Nothing but a number should be written: the count of lines below that contain "杉德支付".
━━━ Material provided
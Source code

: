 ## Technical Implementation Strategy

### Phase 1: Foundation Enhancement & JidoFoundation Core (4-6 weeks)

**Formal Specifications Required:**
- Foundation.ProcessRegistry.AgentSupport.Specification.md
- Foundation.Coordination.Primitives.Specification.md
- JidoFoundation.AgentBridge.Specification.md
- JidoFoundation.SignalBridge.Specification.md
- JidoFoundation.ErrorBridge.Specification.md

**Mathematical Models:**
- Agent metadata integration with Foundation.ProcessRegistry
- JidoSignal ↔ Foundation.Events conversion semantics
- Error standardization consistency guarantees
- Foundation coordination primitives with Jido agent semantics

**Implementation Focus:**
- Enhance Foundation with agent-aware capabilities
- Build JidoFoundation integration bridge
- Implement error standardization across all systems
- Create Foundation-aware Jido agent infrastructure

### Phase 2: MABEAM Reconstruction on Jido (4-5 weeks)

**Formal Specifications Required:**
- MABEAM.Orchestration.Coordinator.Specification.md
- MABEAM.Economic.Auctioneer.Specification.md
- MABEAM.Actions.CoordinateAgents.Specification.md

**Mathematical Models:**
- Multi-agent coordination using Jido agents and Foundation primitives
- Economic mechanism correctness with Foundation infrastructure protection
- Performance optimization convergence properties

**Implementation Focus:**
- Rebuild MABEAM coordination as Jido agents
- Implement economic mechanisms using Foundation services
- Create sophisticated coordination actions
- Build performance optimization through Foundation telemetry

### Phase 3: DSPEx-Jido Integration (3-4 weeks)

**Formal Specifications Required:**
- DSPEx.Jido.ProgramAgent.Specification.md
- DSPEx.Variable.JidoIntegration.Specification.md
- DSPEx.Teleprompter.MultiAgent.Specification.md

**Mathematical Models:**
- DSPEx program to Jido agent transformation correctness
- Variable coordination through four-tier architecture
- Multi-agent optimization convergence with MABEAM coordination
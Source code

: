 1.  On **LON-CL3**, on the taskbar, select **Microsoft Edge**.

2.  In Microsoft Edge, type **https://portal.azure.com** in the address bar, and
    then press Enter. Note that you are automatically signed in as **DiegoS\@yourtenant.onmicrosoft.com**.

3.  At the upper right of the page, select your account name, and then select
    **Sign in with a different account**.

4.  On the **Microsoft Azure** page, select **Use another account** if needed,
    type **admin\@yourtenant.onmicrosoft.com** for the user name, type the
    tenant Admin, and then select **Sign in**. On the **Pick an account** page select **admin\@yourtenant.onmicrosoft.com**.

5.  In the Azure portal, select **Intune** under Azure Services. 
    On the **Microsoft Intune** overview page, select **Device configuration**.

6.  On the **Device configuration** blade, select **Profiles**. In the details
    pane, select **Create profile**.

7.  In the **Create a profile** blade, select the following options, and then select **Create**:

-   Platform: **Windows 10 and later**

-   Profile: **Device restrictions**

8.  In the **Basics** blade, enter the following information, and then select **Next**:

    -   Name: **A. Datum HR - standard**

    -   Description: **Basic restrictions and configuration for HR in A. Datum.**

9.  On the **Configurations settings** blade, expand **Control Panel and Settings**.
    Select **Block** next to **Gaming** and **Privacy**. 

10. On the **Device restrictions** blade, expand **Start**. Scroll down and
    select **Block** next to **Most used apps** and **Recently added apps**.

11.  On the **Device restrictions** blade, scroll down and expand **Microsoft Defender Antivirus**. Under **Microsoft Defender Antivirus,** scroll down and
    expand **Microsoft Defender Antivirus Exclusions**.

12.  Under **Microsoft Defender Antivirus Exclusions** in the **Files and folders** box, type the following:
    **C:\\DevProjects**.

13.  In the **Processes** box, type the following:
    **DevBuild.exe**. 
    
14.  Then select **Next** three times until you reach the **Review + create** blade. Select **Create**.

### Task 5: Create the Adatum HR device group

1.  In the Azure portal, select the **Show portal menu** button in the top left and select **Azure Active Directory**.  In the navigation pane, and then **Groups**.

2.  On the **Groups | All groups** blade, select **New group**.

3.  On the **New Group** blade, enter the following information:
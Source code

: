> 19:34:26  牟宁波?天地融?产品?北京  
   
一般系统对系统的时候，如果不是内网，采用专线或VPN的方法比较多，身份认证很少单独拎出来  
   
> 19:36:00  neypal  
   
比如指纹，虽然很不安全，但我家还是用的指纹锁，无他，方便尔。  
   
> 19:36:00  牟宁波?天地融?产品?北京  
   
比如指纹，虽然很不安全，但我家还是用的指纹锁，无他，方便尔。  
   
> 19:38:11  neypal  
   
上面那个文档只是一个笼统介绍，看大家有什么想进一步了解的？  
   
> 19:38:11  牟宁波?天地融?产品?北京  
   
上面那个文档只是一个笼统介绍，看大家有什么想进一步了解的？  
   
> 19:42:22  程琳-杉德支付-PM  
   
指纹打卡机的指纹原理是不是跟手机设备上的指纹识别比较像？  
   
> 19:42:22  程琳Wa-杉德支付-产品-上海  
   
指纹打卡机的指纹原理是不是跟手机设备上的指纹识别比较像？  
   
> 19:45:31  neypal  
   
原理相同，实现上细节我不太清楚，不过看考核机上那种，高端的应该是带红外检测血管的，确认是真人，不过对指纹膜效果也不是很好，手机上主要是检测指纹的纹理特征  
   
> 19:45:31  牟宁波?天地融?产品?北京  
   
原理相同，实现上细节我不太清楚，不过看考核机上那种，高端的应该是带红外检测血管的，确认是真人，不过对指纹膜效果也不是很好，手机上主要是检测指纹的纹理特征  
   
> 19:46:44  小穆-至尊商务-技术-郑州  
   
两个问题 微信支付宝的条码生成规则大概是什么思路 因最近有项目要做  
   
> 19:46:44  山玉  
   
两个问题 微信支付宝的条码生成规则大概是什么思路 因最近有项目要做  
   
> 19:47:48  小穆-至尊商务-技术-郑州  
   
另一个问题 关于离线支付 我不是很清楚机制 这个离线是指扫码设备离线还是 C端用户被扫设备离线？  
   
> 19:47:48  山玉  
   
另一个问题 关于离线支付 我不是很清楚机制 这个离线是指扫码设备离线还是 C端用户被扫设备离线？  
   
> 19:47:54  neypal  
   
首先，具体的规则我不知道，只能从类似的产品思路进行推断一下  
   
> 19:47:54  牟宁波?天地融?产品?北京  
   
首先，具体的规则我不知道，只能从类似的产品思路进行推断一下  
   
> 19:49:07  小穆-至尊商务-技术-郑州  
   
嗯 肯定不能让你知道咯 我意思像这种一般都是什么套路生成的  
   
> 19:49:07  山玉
━━━━━━
_Written answer_: 2